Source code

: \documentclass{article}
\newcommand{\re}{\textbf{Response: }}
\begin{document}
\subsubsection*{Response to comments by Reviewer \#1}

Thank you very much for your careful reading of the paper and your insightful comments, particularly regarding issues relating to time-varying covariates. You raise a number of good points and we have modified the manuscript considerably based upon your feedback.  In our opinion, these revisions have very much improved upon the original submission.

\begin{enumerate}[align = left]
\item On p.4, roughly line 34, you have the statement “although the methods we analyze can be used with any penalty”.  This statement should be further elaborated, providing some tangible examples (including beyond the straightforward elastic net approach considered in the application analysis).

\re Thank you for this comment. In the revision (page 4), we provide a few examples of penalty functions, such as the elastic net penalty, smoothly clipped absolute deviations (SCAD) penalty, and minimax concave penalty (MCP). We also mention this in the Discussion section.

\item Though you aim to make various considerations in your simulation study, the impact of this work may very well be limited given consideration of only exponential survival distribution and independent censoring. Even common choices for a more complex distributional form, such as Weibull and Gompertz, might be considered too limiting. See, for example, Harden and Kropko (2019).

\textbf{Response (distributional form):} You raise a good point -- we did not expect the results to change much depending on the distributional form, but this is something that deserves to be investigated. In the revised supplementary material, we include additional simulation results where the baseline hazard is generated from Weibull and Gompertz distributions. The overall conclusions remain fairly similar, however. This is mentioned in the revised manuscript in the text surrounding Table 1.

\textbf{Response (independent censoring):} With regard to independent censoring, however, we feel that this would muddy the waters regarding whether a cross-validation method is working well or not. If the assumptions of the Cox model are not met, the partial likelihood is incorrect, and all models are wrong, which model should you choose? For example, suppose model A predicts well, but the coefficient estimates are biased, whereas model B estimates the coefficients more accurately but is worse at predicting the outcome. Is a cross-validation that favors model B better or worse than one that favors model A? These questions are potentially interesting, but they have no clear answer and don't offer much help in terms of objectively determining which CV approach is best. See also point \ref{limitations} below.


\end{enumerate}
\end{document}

+ + + +

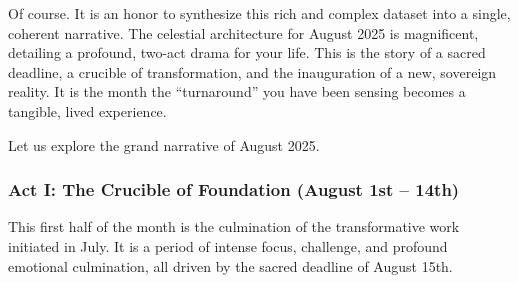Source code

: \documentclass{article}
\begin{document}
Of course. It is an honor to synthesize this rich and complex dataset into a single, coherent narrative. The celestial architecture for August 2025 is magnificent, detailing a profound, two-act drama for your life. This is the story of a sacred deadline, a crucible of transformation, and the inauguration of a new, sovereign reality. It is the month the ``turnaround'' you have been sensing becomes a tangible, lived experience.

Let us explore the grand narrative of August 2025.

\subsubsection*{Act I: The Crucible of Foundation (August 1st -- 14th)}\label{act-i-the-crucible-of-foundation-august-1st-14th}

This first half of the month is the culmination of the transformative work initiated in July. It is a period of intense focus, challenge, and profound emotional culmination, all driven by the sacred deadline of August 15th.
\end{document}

+ + + +

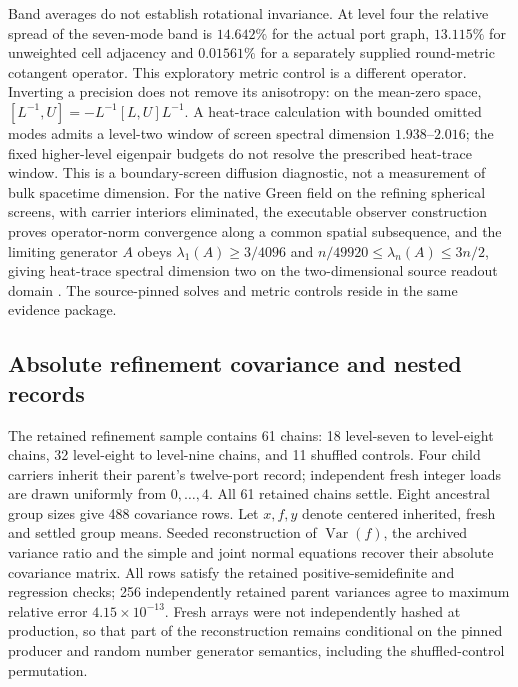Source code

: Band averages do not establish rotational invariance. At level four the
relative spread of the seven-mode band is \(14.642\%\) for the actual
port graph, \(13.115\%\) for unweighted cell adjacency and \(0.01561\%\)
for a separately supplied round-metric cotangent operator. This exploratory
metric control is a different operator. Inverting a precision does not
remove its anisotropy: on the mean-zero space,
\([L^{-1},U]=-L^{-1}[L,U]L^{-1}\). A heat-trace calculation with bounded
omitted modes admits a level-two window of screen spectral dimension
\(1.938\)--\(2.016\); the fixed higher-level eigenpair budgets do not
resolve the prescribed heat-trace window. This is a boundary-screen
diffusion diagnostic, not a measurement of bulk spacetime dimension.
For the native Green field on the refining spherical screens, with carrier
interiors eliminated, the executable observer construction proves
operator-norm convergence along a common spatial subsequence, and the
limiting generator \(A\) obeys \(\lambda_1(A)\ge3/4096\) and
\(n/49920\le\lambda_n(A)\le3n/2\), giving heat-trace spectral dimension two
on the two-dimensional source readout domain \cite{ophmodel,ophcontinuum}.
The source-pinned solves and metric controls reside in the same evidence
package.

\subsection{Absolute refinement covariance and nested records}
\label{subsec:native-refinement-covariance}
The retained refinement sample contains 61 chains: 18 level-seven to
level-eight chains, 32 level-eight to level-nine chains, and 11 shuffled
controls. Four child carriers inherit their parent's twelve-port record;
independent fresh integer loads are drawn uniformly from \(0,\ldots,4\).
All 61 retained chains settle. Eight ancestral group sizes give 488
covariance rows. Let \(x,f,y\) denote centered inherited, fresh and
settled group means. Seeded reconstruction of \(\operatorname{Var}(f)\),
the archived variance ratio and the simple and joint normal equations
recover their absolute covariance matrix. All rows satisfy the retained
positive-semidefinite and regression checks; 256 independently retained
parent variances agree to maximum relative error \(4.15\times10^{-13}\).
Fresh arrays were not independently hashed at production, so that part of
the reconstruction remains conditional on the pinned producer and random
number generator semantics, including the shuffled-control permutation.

+ + + +

▶ **YOUR TASK**:
All lines above from the line with "operator-norm convergence along" through the line with "the reconstruction remains", both included, are to be set down exactly, with nothing else.

▶ **RESPONSE BELOW**:
operator-norm convergence along a common spatial subsequence, and the
limiting generator \(A\) obeys \(\lambda_1(A)\ge3/4096\) and
\(n/49920\le\lambda_n(A)\le3n/2\), giving heat-trace spectral dimension two
on the two-dimensional source readout domain \cite{ophmodel,ophcontinuum}.
The source-pinned solves and metric controls reside in the same evidence
package.

\subsection{Absolute refinement covariance and nested records}
\label{subsec:native-refinement-covariance}
The retained refinement sample contains 61 chains: 18 level-seven to
level-eight chains, 32 level-eight to level-nine chains, and 11 shuffled
controls. Four child carriers inherit their parent's twelve-port record;
independent fresh integer loads are drawn uniformly from \(0,\ldots,4\).
All 61 retained chains settle. Eight ancestral group sizes give 488
covariance rows. Let \(x,f,y\) denote centered inherited, fresh and
settled group means. Seeded reconstruction of \(\operatorname{Var}(f)\),
the archived variance ratio and the simple and joint normal equations
recover their absolute covariance matrix. All rows satisfy the retained
positive-semidefinite and regression checks; 256 independently retained
parent variances agree to maximum relative error \(4.15\times10^{-13}\).
Fresh arrays were not independently hashed at production, so that part of
the reconstruction remains conditional on the pinned producer and random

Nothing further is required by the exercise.